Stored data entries
┄┄┄┄┄┄┄┄┄┄

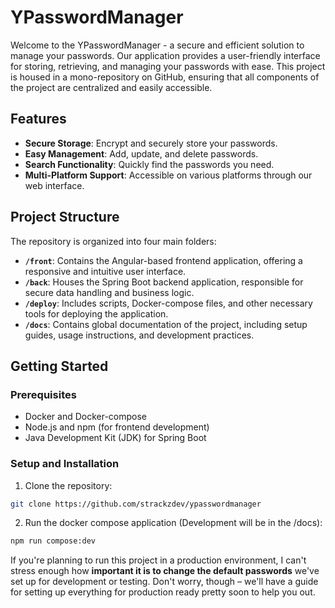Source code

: # YPasswordManager

Welcome to the YPasswordManager - a secure and efficient solution to manage your passwords. Our application provides a user-friendly interface for storing, retrieving, and managing your passwords with ease. This project is housed in a mono-repository on GitHub, ensuring that all components of the project are centralized and easily accessible.

## Features

- **Secure Storage**: Encrypt and securely store your passwords.
- **Easy Management**: Add, update, and delete passwords.
- **Search Functionality**: Quickly find the passwords you need.
- **Multi-Platform Support**: Accessible on various platforms through our web interface.

## Project Structure

The repository is organized into four main folders:

- **`/front`**: Contains the Angular-based frontend application, offering a responsive and intuitive user interface.
- **`/back`**: Houses the Spring Boot backend application, responsible for secure data handling and business logic.
- **`/deploy`**: Includes scripts, Docker-compose files, and other necessary tools for deploying the application.
- **`/docs`**: Contains global documentation of the project, including setup guides, usage instructions, and development practices.

## Getting Started

### Prerequisites

- Docker and Docker-compose
- Node.js and npm (for frontend development)
- Java Development Kit (JDK) for Spring Boot

### Setup and Installation

1. Clone the repository:

```bash
git clone https://github.com/strackzdev/ypasswordmanager
```
   
2. Run the docker compose application (Development will be in the /docs):

```bash
npm run compose:dev
```

If you're planning to run this project in a production environment, I can't stress enough how **important it is to change the default passwords** we've set up for development or testing. Don't worry, though – we'll have a guide for setting up everything for production ready pretty soon to help you out.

┄┄┄┄┄┄┄┄┄┄

All of the data above must be printed exactly, minus its pictures.

Source code

: # YPasswordManager

Welcome to the YPasswordManager - a secure and efficient solution to manage your passwords. Our application provides a user-friendly interface for storing, retrieving, and managing your passwords with ease. This project is housed in a mono-repository on GitHub, ensuring that all components of the project are centralized and easily accessible.

## Features

- **Secure Storage**: Encrypt and securely store your passwords.
- **Easy Management**: Add, update, and delete passwords.
- **Search Functionality**: Quickly find the passwords you need.
- **Multi-Platform Support**: Accessible on various platforms through our web interface.

## Project Structure

The repository is organized into four main folders:

- **`/front`**: Contains the Angular-based frontend application, offering a responsive and intuitive user interface.
- **`/back`**: Houses the Spring Boot backend application, responsible for secure data handling and business logic.
- **`/deploy`**: Includes scripts, Docker-compose files, and other necessary tools for deploying the application.
- **`/docs`**: Contains global documentation of the project, including setup guides, usage instructions, and development practices.

## Getting Started

### Prerequisites

- Docker and Docker-compose
- Node.js and npm (for frontend development)
- Java Development Kit (JDK) for Spring Boot

### Setup and Installation

1. Clone the repository:

```bash
git clone https://github.com/strackzdev/ypasswordmanager
```
   
2. Run the docker compose application (Development will be in the /docs):

```bash
npm run compose:dev
```

If you're planning to run this project in a production environment, I can't stress enough how **important it is to change the default passwords** we've set up for development or testing. Don't worry, though – we'll have a guide for setting up everything for production ready pretty soon to help you out.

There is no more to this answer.